NELLA FOTO IL FIUME TREBBIA IN SECCA, AFFLUENTE DEL PO, NELLA CITTA DI SAN NICOLO A TREBBIA, PIACENZA CLIMATE CHANGE FIUMI IN SECCA NELLA ZONA DELLA BASSA PADANA SICCITA DESERTIFICAZIONE CAMBIAMENTO CLIMATICO, PONTE
L’Italia ha sempre più sete. E le previsioni meteo non lasciano grande spazio alla speranza.

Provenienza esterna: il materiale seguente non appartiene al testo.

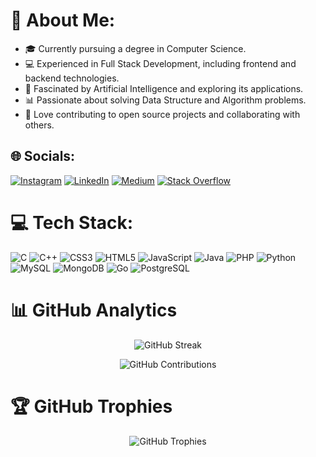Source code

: # 💫 About Me:
- 🎓 Currently pursuing a degree in Computer Science.
- 💻 Experienced in Full Stack Development, including frontend and backend technologies.
- 🤖 Fascinated by Artificial Intelligence and exploring its applications.
- 📊 Passionate about solving Data Structure and Algorithm problems.
- 🌟 Love contributing to open source projects and collaborating with others.

## 🌐 Socials:
[![Instagram](https://img.shields.io/badge/Instagram-%23E4405F.svg?logo=Instagram&logoColor=white)](https://instagram.com/ripulhandoo) [![LinkedIn](https://img.shields.io/badge/LinkedIn-%230077B5.svg?logo=linkedin&logoColor=white)](https://www.linkedin.com/in/ripul-handoo-50263b23b/) [![Medium](https://img.shields.io/badge/Medium-12100E?logo=medium&logoColor=white)](https://medium.com/@ripulhandoo1234) [![Stack Overflow](https://img.shields.io/badge/-Stackoverflow-FE7A16?logo=stack-overflow&logoColor=white)](https://stackoverflow.com/users/ripulhandoo1234@gmail.com) 

# 💻 Tech Stack:
![C](https://img.shields.io/badge/c-%2300599C.svg?style=for-the-badge&logo=c&logoColor=white) ![C++](https://img.shields.io/badge/c++-%2300599C.svg?style=for-the-badge&logo=c%2B%2B&logoColor=white) ![CSS3](https://img.shields.io/badge/css3-%231572B6.svg?style=for-the-badge&logo=css3&logoColor=white) ![HTML5](https://img.shields.io/badge/html5-%23E34F26.svg?style=for-the-badge&logo=html5&logoColor=white) ![JavaScript](https://img.shields.io/badge/javascript-%23323330.svg?style=for-the-badge&logo=javascript&logoColor=%23F7DF1E) ![Java](https://img.shields.io/badge/java-%23ED8B00.svg?style=for-the-badge&logo=java&logoColor=white) ![PHP](https://img.shields.io/badge/php-%23777BB4.svg?style=for-the-badge&logo=php&logoColor=white) ![Python](https://img.shields.io/badge/python-3670A0?style=for-the-badge&logo=python&logoColor=ffdd54) ![MySQL](https://img.shields.io/badge/mysql-%2300f.svg?style=for-the-badge&logo=mysql&logoColor=white) ![MongoDB](https://img.shields.io/badge/MongoDB-%234ea94b.svg?style=for-the-badge&logo=mongodb&logoColor=white)
![Go](https://img.shields.io/badge/Go-%2300ADD8.svg?style=for-the-badge&logo=go&logoColor=white)
![PostgreSQL](https://img.shields.io/badge/PostgreSQL-4169E1?style=for-the-badge&logo=postgresql&logoColor=white)





# 📊 GitHub Analytics
<!-- GitHub Streak -->
<p align="center">
  <img src="https://github-readme-streak-stats.herokuapp.com/?user=RipulHandoo&theme=highcontrast" alt="GitHub Streak" />
</p>

<!-- GitHub Contributions -->
<p align="center">
  <img src="https://github-readme-stats.vercel.app/api?username=RipulHandoo&count_private=true&show_icons=true&theme=highcontrast" alt="GitHub Contributions" />
</p>


# 🏆 GitHub Trophies
<!-- GitHub Trophies -->
<p align="center">
  <img src="https://github-profile-trophy.vercel.app/?username=RipulHandoo&theme=flat&no-frame=true" alt="GitHub Trophies" />
</p>
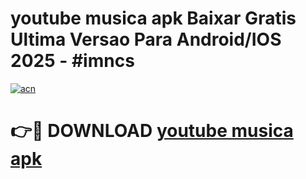 # youtube musica apk Baixar Gratis Ultima Versao Para Android/IOS 2025 - #imncs

[![acn](https://github.com/user-attachments/assets/0f9c940e-d8b0-45ae-aac7-cd30a18b3e1c)](https://app.mediaupload.pro/?title=youtube_musica_apk&ref=19F)

# 👉🔴 DOWNLOAD [youtube musica apk](https://app.mediaupload.pro/?title=youtube_musica_apk&ref=19F)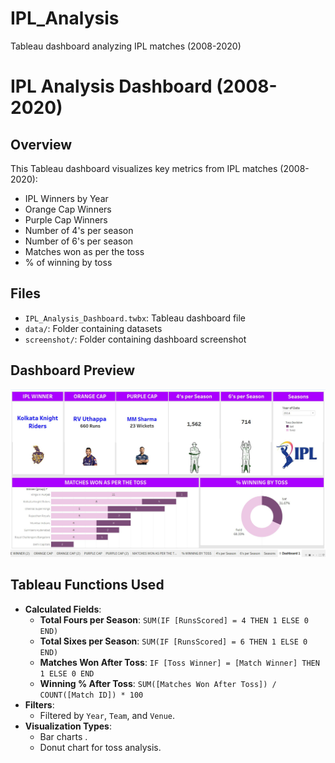 # IPL_Analysis
Tableau dashboard analyzing IPL matches (2008-2020)
# IPL Analysis Dashboard (2008-2020)

## Overview
This Tableau dashboard visualizes key metrics from IPL matches (2008-2020):
- IPL Winners by Year
- Orange Cap Winners
- Purple Cap Winners
- Number of 4's per season
- Number of 6's per season
- Matches won as per the toss
- % of winning by toss

## Files
- `IPL_Analysis_Dashboard.twbx`: Tableau dashboard file
- `data/`: Folder containing datasets
- `screenshot/`: Folder containing dashboard screenshot

## Dashboard Preview
![Dashboard Screenshot](screenshot/dashboard.png)

## Tableau Functions Used
- **Calculated Fields**:
  - **Total Fours per Season**: `SUM(IF [RunsScored] = 4 THEN 1 ELSE 0 END)`
  - **Total Sixes per Season**: `SUM(IF [RunsScored] = 6 THEN 1 ELSE 0 END)`
  - **Matches Won After Toss**: `IF [Toss Winner] = [Match Winner] THEN 1 ELSE 0 END`
  - **Winning % After Toss**: `SUM([Matches Won After Toss]) / COUNT([Match ID]) * 100`
- **Filters**:
  - Filtered by `Year`, `Team`, and `Venue`.
- **Visualization Types**:
  - Bar charts .
  - Donut chart for toss analysis.
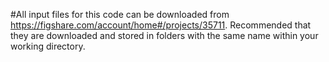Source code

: #All input files for this code can be downloaded from https://figshare.com/account/home#/projects/35711.  Recommended that they are downloaded and stored in folders with the same name within your working directory.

Per questo, mentre le regioni continuano a chiedere lo stato di emergenza e di calamità (ultima in ordine di tempo l’Emilia Romagna) e in Piemonte già da giorni si ricorre a autobotti e a razionamenti notturni dell’acqua, il ministro della Transizione ecologica Roberto Cingolani parla di uno scenario “in cui mancano solo gli alieni”. Tanto che, spiega, “si stanno chiudendo le centrali idroelettriche perché non c’è flusso”. E se il sottosegretario alla Salute Andrea Costa ammette che “ci sono le condizioni per arrivare a dichiarare lo stato di emergenza” ma che adesso la priorità è “sostenere il comparto agricolo che non è solamente produttivo ma garantisce il presidio e la manutenzione del nostro territorio, ed è vitale e fondamentale per il nostro Paese”, arriva il ministro Patuanelli a frenare, dicendo che “è ancora prematuro” parlare di dichiarazione di emergenza. Di diverso avviso il segretario del Pd Enrico Letta che spinge per la proclamazione il prima possibile, aggiungendo di credere che “sia necessario così come un piano per gli invasi”.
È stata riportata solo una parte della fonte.